Alex brought Netflix, which allows me to watch every season of The Office for the 900th time.
»»Money Spent on Weird Purchases: A billion dollars.
I don’t know where our money goes, and I would look at the bank statement to figure it out but I can’t see past all the Amazon, wine store, and Indian food transactions. Somewhere in there is all our missing money.
Here’s what I’ve learned:
1. Always Apologize
She says: “I’m sorry you consistently offend me with your insensitive comments.”
He says: “I’m sorry you’re oversensitive and over-analyze everything I say.”
2. Keep Things Exciting in the Bedroom
In addition to the goat-related sexy talk and refusal to expose your naked body, try inserting some playful language into your steamy moments.

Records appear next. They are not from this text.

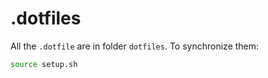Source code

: # .dotfiles

All the `.dotfile` are in folder `dotfiles`. To synchronize them:
```bash
source setup.sh
```
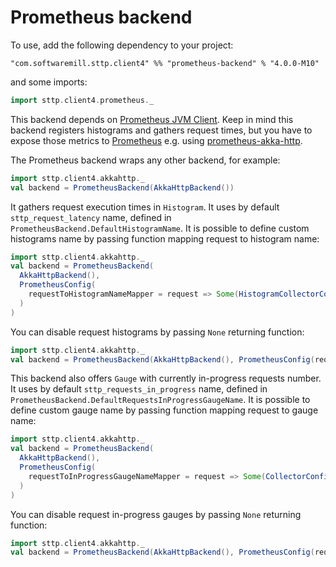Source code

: # Prometheus backend

To use, add the following dependency to your project:

```
"com.softwaremill.sttp.client4" %% "prometheus-backend" % "4.0.0-M10"
```

and some imports:

```scala
import sttp.client4.prometheus._
```

This backend depends on [Prometheus JVM Client](https://github.com/prometheus/client_java). Keep in mind this backend registers histograms and gathers request times, but you have to expose those metrics to [Prometheus](https://prometheus.io/) e.g. using [prometheus-akka-http](https://github.com/lonelyplanet/prometheus-akka-http).

The Prometheus backend wraps any other backend, for example:

```scala
import sttp.client4.akkahttp._
val backend = PrometheusBackend(AkkaHttpBackend())
```

It gathers request execution times in `Histogram`. It uses by default `sttp_request_latency` name, defined in `PrometheusBackend.DefaultHistogramName`. It is possible to define custom histograms name by passing function mapping request to histogram name:

```scala
import sttp.client4.akkahttp._
val backend = PrometheusBackend(
  AkkaHttpBackend(),
  PrometheusConfig(
    requestToHistogramNameMapper = request => Some(HistogramCollectorConfig(request.uri.host.getOrElse("example.com")))
  )
)
```

You can disable request histograms by passing `None` returning function:

```scala
import sttp.client4.akkahttp._
val backend = PrometheusBackend(AkkaHttpBackend(), PrometheusConfig(requestToHistogramNameMapper = _ => None))
```

This backend also offers `Gauge` with currently in-progress requests number. It uses by default `sttp_requests_in_progress` name, defined in `PrometheusBackend.DefaultRequestsInProgressGaugeName`. It is possible to define custom gauge name by passing function mapping request to gauge name:

```scala
import sttp.client4.akkahttp._
val backend = PrometheusBackend(
  AkkaHttpBackend(),
  PrometheusConfig(
    requestToInProgressGaugeNameMapper = request => Some(CollectorConfig(request.uri.host.getOrElse("example.com")))
  )
)
```

You can disable request in-progress gauges by passing `None` returning function:

```scala
import sttp.client4.akkahttp._
val backend = PrometheusBackend(AkkaHttpBackend(), PrometheusConfig(requestToInProgressGaugeNameMapper = _ => None))
```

Some of my favorites? Yelling “God Bless America!” at the crucial moment or quoting Kevin Hart with a huskily whispered “You Gon’ Learn TONIGHT.”
3. Develop Your Own Language of Intimacy
Nuzzlesauge: (noun) The act of responding to one’s request for a massage by rubbing your forehead all over their body. “That nuzzlesauge was so hot last night.”

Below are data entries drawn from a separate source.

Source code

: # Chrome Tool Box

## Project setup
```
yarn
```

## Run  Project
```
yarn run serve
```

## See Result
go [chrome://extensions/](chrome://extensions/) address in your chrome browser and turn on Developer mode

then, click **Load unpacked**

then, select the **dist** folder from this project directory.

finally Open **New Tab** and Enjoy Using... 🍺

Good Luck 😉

4. Become Comfortable with Silence
I prefer to fill lulls in conversation with my own rendition of Minnie Ripperton’s “Lovin’ You.” I focus mostly on the chorus so I can titillate Alex with my high-pitched femininity. It was only recently he found out it was an actual song (and asked me to never play it for him again). Up until then, he thought it was something I’d made up. Because he thinks the world of me and believes I’m capable of anything.
5. Recognize Each Other’s Strengths
Alex is very good at making waffles:
I am very good at communicating with people who behave badly:
Give me six more months and I will basically be able to save all your marriages.
When does the honeymoon phase officially end? What are you an expert on? Do you do any of these (totally legit) things?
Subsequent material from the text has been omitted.